-- DATASET EXTRACT --
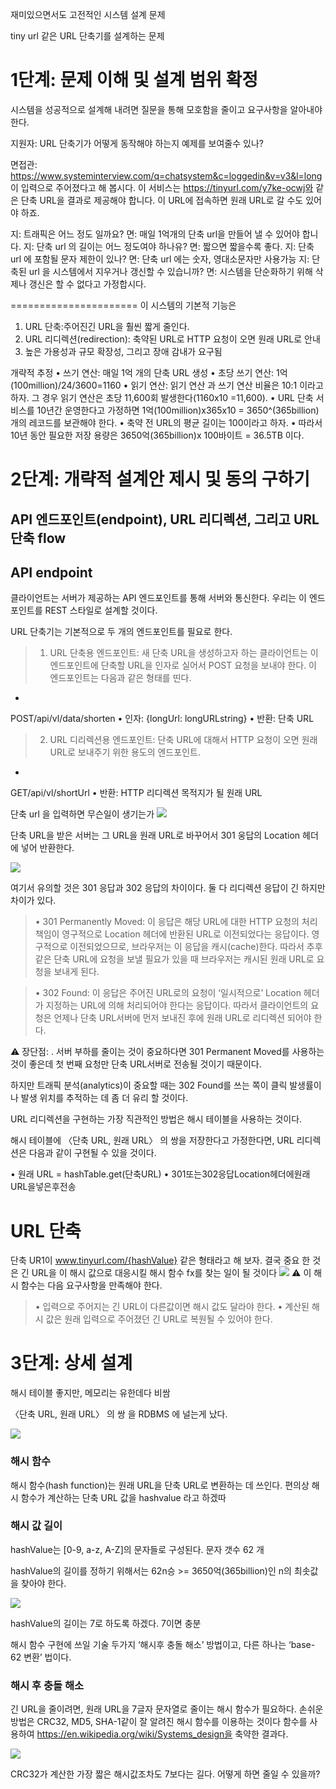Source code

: 재미있으면서도 고전적인 시스템 설계 문제 

tiny url 같은 URL 단축기를 설계하는 문제

# 1단계: 문제 이해 및 설계 범위 확정

시스템을 성공적으로 설계해 내려면 질문을 통해 모호함을 줄이고 요구사항을 알아내야 한다.

지원자: URL 단축기가 어떻게 동작해야 하는지 예제를 보여줄수 있나?

면접관: https://www.systeminterview.com/q=chatsystem&c=loggedin&v=v3&l=long 이 입력으로 주어졌다고 해 봅시다. 
이 서비스는 https://tinyurl.com/y7ke-ocwj와 같은 단축 URL을 결과로 제공해야 합니다. 이 URL에
접속하면 원래 URL로 갈 수도 있어야 하죠.

지: 트래픽은 어느 정도 일까요?
면: 매일 1억개의 단축 url을 만들어 낼 수 있어야 합니다.
지: 단축 url 의 길이는 어느 정도여야 하나유?
면: 짧으면 짧을수록 좋다.
지: 단축 url 에 포함될 문자 제한이 있나?
면: 단축 url 에는 숫자, 영대소문자만 사용가능
지: 단축된 url 을 시스템에서 지우거나 갱신할 수 있습니까?
면: 시스템을 단순화하기 위해 삭제나 갱신은 할 수 없다고 가정합시다.

======================
이 시스템의 기본적 기능은

1. URL 단축:주어진긴 URL을 훨씬 짧게 줄인다.
2. URL 리디렉션(redirection): 축약된 URL로 HTTP 요청이 오면 원래 URL로 안내
3. 높은 가용성과 규모 확장성, 그리고 장애 감내가 요구됨

개략적 추정
• 쓰기 연산: 매일 1억 개의 단축 URL 생성
• 초당 쓰기 연산: 1억(100million)/24/3600=1160
• 읽기 연산: 읽기 연산 과 쓰기 연산 비율은 10:1 이라고 하자.
그 경우 읽기 연산은 초당 11,600회 발생한다(1160x10 =11,600).
• URL 단축 서비스를 10년간 운영한다고 가정하면 1억(100million)x365x10 = 3650^(365billion) 개의 레코드를 보관해야 한다.
• 축약 전 URL의 평균 길이는 100이라고 하자.
• 따라서 10년 동안 필요한 저장 용량은 3650억(365billion)x 100바이트 = 36.5TB 이다.

# 2단계: 개략적 설계안 제시 및 동의 구하기
## API 엔드포인트(endpoint), URL 리디렉션, 그리고 URL 단축 flow

## API endpoint
클라이언트는 서버가 제공하는 API 엔드포인트를 통해 서버와 통신한다. 우리는 이 엔드포인트를 REST 스타일로 설계할 것이다.

URL 단축기는 기본적으로 두 개의 엔드포인트를 필요로 한다.

> 1. URL 단축용 엔드포인트: 새 단축 URL을 생성하고자 하는 클라이언트는 이 엔드포인트에 단축할 URL을 인자로 실어서 POST 요청을 보내야 한다. 이 엔드포인트는 다음과 같은 형태를 띤다.
-
POST/api/vl/data/shorten
• 인자: {longUrl: longURLstring} • 반환: 단축 URL

> 2. URL 디리렉션용 엔드포인트: 단축 URL에 대해서 HTTP 요청이 오면 원래 URL로 보내주기 위한 용도의 엔드포인트.
-
GET/api/vl/shortUrl
• 반환: HTTP 리디렉션 목적지가 될 원래 URL


단축 url 을 입력하면 무슨일이 생기는가
![](https://velog.velcdn.com/images/noahshin__11/post/a7d17dee-d898-448d-9a43-40a271a96f07/image.png)


단축 URL을 받은 서버는 그 URL을 원래 URL로 바꾸어서 301 웅답의 Location 헤더에 넣어 반환한다.

![](https://velog.velcdn.com/images/noahshin__11/post/b415d7b8-f2c4-42af-bd23-0b445c7798c0/image.png)

여기서 유의할 것은 301 응답과 302 응답의 차이이다. 둘 다 리디렉션 응답이 긴 하지만 차이가 있다.

>• 301 Permanently Moved: 이 응답은 해당 URL에 대한 HTTP 요청의 처리 책임이 영구적으로 Location 헤더에 반환된 URL로 이전되었다는 응답이다. 영구적으로 이전되었으므로, 브라우저는 이 응답을 캐시(cache)한다. 따라서 추후 같은 단축 URL에 요청을 보낼 필요가 있을 때 브라우저는 캐시된 원래 URL로 요청을 보내게 된다.

>• 302 Found: 이 응답은 주어진 URL로의 요청이 ‘일시적으로’ Location 헤더가 지정하는 URL에 의해 처리되어야 한다는 응답이다. 따라서 클라이언트의 요청은 언제나 단축 URL서버에 먼저 보내진 후에 원래 URL로 리디렉션 되어야 한다.

⚠️ 장단점:
. 서버 부하를 줄이는 것이 중요하다면 301 Permanent Moved를 사용하는 것이 좋은데 
첫 번째 요청만 단축 URL서버로 전송될 것이기 때문이다. 

하지만 트래픽 분석(analytics)이 중요할 때는 302 Found를 쓰는 쪽이 클릭 발생률이나 발생 위치를 추적하는 데 좀 더 유리 할 것이다.

URL 리디렉션을 구현하는 가장 직관적인 방법은 해시 테이블을 사용하는 것이다. 

해시 테이블에 〈단축 URL, 원래 URL〉 의 쌍을 저장한다고 가정한다면, URL 리디렉션은 다음과 같이 구현될 수 있을 것이다.


> 
• 원래 URL = hashTable.get(단축URL)
• 301또는302응답Location헤더에원래URL을넣은후전송

# URL 단축

단축 UR1이 www.tinyurl.com/{hashValue} 같은 형태라고 해 보자. 결국 중요 한 것은 긴 URL을 이 해시 값으로 대응시킬 해시 함수 fx를 찾는 일이 될 것이다
![](https://velog.velcdn.com/images/noahshin__11/post/a2d14880-7859-47a3-97ea-aaee21f098cf/image.png)
⚠️ 이 해시 함수는 다음 요구사항을 만족해야 한다.
> • 입력으로 주어지는 긴 URL이 다른값이면 해시 값도 달라야 한다.
• 계산된 해시 값은 원래 입력으로 주어졌던 긴 URL로 복원될 수 있어야 한다.

# 3단계: 상세 설계
해시 테이블 좋지만, 메모리는 유한데다 비쌈

〈단축 URL, 원래 URL〉 의 쌍 을 RDBMS 에 널는게 났다.

![](https://velog.velcdn.com/images/noahshin__11/post/9dbebd0c-853a-4fdf-9326-8cdb4a65f949/image.png)

### 해시 함수
해시 함수(hash function)는 원래 URL을 단축 URL로 변환하는 데 쓰인다. 
편의상 해시 함수가 계산하는 단축 URL 값을 hashvalue 라고 하겠따

### 해시 값 길이 
hashValue는 [0-9, a-z, A-Z]의 문자들로 구성된다.
문자 갯수 62 개

hashValue의 길이를 정하기 위해서는 62n승 >= 3650억(365billion)인 n의 최솟값을 찾아야 한다.

![](https://velog.velcdn.com/images/noahshin__11/post/68003139-0753-4adf-8805-a7fa88f86a9d/image.png)

hashValue의 길이는 7로 하도록 하겠다.
7이면 충분

해시 함수 구현에 쓰일 기술 두가지 
‘해시후 충돌 해소’ 방법이고, 
다른 하나는 ‘base-62 변환’ 법이다.

### 해시 후 충돌 해소

긴 URL을 줄이려면, 원래 URL을 7글자 문자열로 줄이는 해시 함수가 필요하다. 손쉬운 방법은 CRC32, MD5, SHA-1같이 잘 알려진 해시 함수를 이용하는 것이다
함수를 사용하여 https://en.wikipedia.org/wiki/Systems_design을 축약한 결과다.

![](https://velog.velcdn.com/images/noahshin__11/post/48e63561-9f11-4bde-8449-55b4d77f1dd8/image.png)

 CRC32가 계산한 가장 짧은 해시값조차도 7보다는 길다. 어떻게 하면 줄일 수 있을까?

-- EXERCISE --
Drop the pictures and give every line above again exactly.

-- ANSWER --
Source code

: 재미있으면서도 고전적인 시스템 설계 문제 

tiny url 같은 URL 단축기를 설계하는 문제

# 1단계: 문제 이해 및 설계 범위 확정

시스템을 성공적으로 설계해 내려면 질문을 통해 모호함을 줄이고 요구사항을 알아내야 한다.

지원자: URL 단축기가 어떻게 동작해야 하는지 예제를 보여줄수 있나?

면접관: https://www.systeminterview.com/q=chatsystem&c=loggedin&v=v3&l=long 이 입력으로 주어졌다고 해 봅시다. 
이 서비스는 https://tinyurl.com/y7ke-ocwj와 같은 단축 URL을 결과로 제공해야 합니다. 이 URL에
접속하면 원래 URL로 갈 수도 있어야 하죠.

지: 트래픽은 어느 정도 일까요?
면: 매일 1억개의 단축 url을 만들어 낼 수 있어야 합니다.
지: 단축 url 의 길이는 어느 정도여야 하나유?
면: 짧으면 짧을수록 좋다.
지: 단축 url 에 포함될 문자 제한이 있나?
면: 단축 url 에는 숫자, 영대소문자만 사용가능
지: 단축된 url 을 시스템에서 지우거나 갱신할 수 있습니까?
면: 시스템을 단순화하기 위해 삭제나 갱신은 할 수 없다고 가정합시다.

======================
이 시스템의 기본적 기능은

1. URL 단축:주어진긴 URL을 훨씬 짧게 줄인다.
2. URL 리디렉션(redirection): 축약된 URL로 HTTP 요청이 오면 원래 URL로 안내
3. 높은 가용성과 규모 확장성, 그리고 장애 감내가 요구됨

개략적 추정
• 쓰기 연산: 매일 1억 개의 단축 URL 생성
• 초당 쓰기 연산: 1억(100million)/24/3600=1160
• 읽기 연산: 읽기 연산 과 쓰기 연산 비율은 10:1 이라고 하자.
그 경우 읽기 연산은 초당 11,600회 발생한다(1160x10 =11,600).
• URL 단축 서비스를 10년간 운영한다고 가정하면 1억(100million)x365x10 = 3650^(365billion) 개의 레코드를 보관해야 한다.
• 축약 전 URL의 평균 길이는 100이라고 하자.
• 따라서 10년 동안 필요한 저장 용량은 3650억(365billion)x 100바이트 = 36.5TB 이다.

# 2단계: 개략적 설계안 제시 및 동의 구하기
## API 엔드포인트(endpoint), URL 리디렉션, 그리고 URL 단축 flow

## API endpoint
클라이언트는 서버가 제공하는 API 엔드포인트를 통해 서버와 통신한다. 우리는 이 엔드포인트를 REST 스타일로 설계할 것이다.

URL 단축기는 기본적으로 두 개의 엔드포인트를 필요로 한다.

> 1. URL 단축용 엔드포인트: 새 단축 URL을 생성하고자 하는 클라이언트는 이 엔드포인트에 단축할 URL을 인자로 실어서 POST 요청을 보내야 한다. 이 엔드포인트는 다음과 같은 형태를 띤다.
-
POST/api/vl/data/shorten
• 인자: {longUrl: longURLstring} • 반환: 단축 URL

> 2. URL 디리렉션용 엔드포인트: 단축 URL에 대해서 HTTP 요청이 오면 원래 URL로 보내주기 위한 용도의 엔드포인트.
-
GET/api/vl/shortUrl
• 반환: HTTP 리디렉션 목적지가 될 원래 URL


단축 url 을 입력하면 무슨일이 생기는가
![](https://velog.velcdn.com/images/noahshin__11/post/a7d17dee-d898-448d-9a43-40a271a96f07/image.png)


단축 URL을 받은 서버는 그 URL을 원래 URL로 바꾸어서 301 웅답의 Location 헤더에 넣어 반환한다.

![](https://velog.velcdn.com/images/noahshin__11/post/b415d7b8-f2c4-42af-bd23-0b445c7798c0/image.png)

여기서 유의할 것은 301 응답과 302 응답의 차이이다. 둘 다 리디렉션 응답이 긴 하지만 차이가 있다.

>• 301 Permanently Moved: 이 응답은 해당 URL에 대한 HTTP 요청의 처리 책임이 영구적으로 Location 헤더에 반환된 URL로 이전되었다는 응답이다. 영구적으로 이전되었으므로, 브라우저는 이 응답을 캐시(cache)한다. 따라서 추후 같은 단축 URL에 요청을 보낼 필요가 있을 때 브라우저는 캐시된 원래 URL로 요청을 보내게 된다.

>• 302 Found: 이 응답은 주어진 URL로의 요청이 ‘일시적으로’ Location 헤더가 지정하는 URL에 의해 처리되어야 한다는 응답이다. 따라서 클라이언트의 요청은 언제나 단축 URL서버에 먼저 보내진 후에 원래 URL로 리디렉션 되어야 한다.

⚠️ 장단점:
. 서버 부하를 줄이는 것이 중요하다면 301 Permanent Moved를 사용하는 것이 좋은데 
첫 번째 요청만 단축 URL서버로 전송될 것이기 때문이다. 

하지만 트래픽 분석(analytics)이 중요할 때는 302 Found를 쓰는 쪽이 클릭 발생률이나 발생 위치를 추적하는 데 좀 더 유리 할 것이다.

URL 리디렉션을 구현하는 가장 직관적인 방법은 해시 테이블을 사용하는 것이다. 

해시 테이블에 〈단축 URL, 원래 URL〉 의 쌍을 저장한다고 가정한다면, URL 리디렉션은 다음과 같이 구현될 수 있을 것이다.


> 
• 원래 URL = hashTable.get(단축URL)
• 301또는302응답Location헤더에원래URL을넣은후전송

# URL 단축

단축 UR1이 www.tinyurl.com/{hashValue} 같은 형태라고 해 보자. 결국 중요 한 것은 긴 URL을 이 해시 값으로 대응시킬 해시 함수 fx를 찾는 일이 될 것이다
![](https://velog.velcdn.com/images/noahshin__11/post/a2d14880-7859-47a3-97ea-aaee21f098cf/image.png)
⚠️ 이 해시 함수는 다음 요구사항을 만족해야 한다.
> • 입력으로 주어지는 긴 URL이 다른값이면 해시 값도 달라야 한다.
• 계산된 해시 값은 원래 입력으로 주어졌던 긴 URL로 복원될 수 있어야 한다.

# 3단계: 상세 설계
해시 테이블 좋지만, 메모리는 유한데다 비쌈

〈단축 URL, 원래 URL〉 의 쌍 을 RDBMS 에 널는게 났다.

![](https://velog.velcdn.com/images/noahshin__11/post/9dbebd0c-853a-4fdf-9326-8cdb4a65f949/image.png)

### 해시 함수
해시 함수(hash function)는 원래 URL을 단축 URL로 변환하는 데 쓰인다. 
편의상 해시 함수가 계산하는 단축 URL 값을 hashvalue 라고 하겠따

### 해시 값 길이 
hashValue는 [0-9, a-z, A-Z]의 문자들로 구성된다.
문자 갯수 62 개

hashValue의 길이를 정하기 위해서는 62n승 >= 3650억(365billion)인 n의 최솟값을 찾아야 한다.

![](https://velog.velcdn.com/images/noahshin__11/post/68003139-0753-4adf-8805-a7fa88f86a9d/image.png)

hashValue의 길이는 7로 하도록 하겠다.
7이면 충분

해시 함수 구현에 쓰일 기술 두가지 
‘해시후 충돌 해소’ 방법이고, 
다른 하나는 ‘base-62 변환’ 법이다.

### 해시 후 충돌 해소

긴 URL을 줄이려면, 원래 URL을 7글자 문자열로 줄이는 해시 함수가 필요하다. 손쉬운 방법은 CRC32, MD5, SHA-1같이 잘 알려진 해시 함수를 이용하는 것이다
함수를 사용하여 https://en.wikipedia.org/wiki/Systems_design을 축약한 결과다.

![](https://velog.velcdn.com/images/noahshin__11/post/48e63561-9f11-4bde-8449-55b4d77f1dd8/image.png)

 CRC32가 계산한 가장 짧은 해시값조차도 7보다는 길다. 어떻게 하면 줄일 수 있을까?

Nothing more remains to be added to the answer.